### To do:
Copy each line of the records below, from the first through the one that contains "To control the", exactly as written.

____ Records provided

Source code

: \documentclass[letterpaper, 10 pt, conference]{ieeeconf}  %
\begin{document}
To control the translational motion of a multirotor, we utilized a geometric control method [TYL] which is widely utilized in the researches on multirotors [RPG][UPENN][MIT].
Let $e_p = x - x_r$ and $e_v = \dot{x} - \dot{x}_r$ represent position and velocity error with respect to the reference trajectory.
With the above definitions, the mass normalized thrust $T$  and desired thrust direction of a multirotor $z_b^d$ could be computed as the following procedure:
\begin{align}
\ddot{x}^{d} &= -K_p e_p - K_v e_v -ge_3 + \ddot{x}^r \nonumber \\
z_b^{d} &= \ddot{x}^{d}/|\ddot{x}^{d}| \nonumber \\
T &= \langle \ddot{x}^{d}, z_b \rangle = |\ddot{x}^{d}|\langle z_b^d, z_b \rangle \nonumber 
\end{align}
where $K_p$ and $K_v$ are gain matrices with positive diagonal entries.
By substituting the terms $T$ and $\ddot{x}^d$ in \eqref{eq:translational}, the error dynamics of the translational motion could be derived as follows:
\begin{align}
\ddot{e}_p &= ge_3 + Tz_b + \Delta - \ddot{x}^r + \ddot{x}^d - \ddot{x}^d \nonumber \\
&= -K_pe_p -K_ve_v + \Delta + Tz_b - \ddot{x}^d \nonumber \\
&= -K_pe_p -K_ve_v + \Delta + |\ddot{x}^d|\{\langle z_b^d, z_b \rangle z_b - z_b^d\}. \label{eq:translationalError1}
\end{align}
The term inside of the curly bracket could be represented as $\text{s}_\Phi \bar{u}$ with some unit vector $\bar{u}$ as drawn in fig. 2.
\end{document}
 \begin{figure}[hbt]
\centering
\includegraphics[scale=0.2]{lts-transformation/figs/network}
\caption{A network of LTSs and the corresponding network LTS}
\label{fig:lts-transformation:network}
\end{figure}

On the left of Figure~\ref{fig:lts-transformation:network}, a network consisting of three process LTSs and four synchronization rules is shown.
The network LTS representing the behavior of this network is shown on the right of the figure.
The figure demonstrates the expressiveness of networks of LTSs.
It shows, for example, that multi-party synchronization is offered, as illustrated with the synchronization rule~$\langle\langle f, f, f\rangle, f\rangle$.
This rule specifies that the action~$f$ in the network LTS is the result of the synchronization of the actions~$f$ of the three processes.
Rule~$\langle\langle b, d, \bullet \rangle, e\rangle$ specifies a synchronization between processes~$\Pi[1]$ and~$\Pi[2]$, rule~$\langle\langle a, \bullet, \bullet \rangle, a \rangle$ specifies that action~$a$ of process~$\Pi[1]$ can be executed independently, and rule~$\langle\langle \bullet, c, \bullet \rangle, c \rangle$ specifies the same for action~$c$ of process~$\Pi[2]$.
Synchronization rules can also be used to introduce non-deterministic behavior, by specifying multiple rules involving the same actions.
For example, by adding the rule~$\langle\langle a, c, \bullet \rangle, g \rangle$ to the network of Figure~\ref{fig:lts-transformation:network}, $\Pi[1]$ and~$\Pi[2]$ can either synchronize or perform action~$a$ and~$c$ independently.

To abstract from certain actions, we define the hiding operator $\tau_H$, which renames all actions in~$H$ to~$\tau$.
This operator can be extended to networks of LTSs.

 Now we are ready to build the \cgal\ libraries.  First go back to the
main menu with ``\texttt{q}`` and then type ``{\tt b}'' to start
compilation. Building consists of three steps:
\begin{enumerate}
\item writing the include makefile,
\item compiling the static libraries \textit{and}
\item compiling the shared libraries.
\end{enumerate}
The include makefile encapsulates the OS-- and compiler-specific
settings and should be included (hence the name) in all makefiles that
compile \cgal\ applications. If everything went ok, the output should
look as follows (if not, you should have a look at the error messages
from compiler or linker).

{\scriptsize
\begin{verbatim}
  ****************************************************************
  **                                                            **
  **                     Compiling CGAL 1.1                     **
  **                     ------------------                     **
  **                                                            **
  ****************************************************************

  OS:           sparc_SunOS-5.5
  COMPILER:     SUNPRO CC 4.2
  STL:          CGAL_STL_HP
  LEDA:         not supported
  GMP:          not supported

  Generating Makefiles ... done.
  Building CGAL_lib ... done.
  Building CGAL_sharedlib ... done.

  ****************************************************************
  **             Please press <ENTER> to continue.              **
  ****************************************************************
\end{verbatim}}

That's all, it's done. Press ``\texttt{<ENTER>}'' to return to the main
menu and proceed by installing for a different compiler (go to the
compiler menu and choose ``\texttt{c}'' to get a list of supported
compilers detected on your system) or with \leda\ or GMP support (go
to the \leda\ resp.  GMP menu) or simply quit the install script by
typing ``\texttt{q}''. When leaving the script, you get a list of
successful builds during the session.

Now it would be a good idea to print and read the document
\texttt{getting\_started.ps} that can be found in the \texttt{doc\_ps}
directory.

________

### Response to this exercise:
Source code

: \documentclass[letterpaper, 10 pt, conference]{ieeeconf}  %
\begin{document}
To control the translational motion of a multirotor, we utilized a geometric control method [TYL] which is widely utilized in the researches on multirotors [RPG][UPENN][MIT].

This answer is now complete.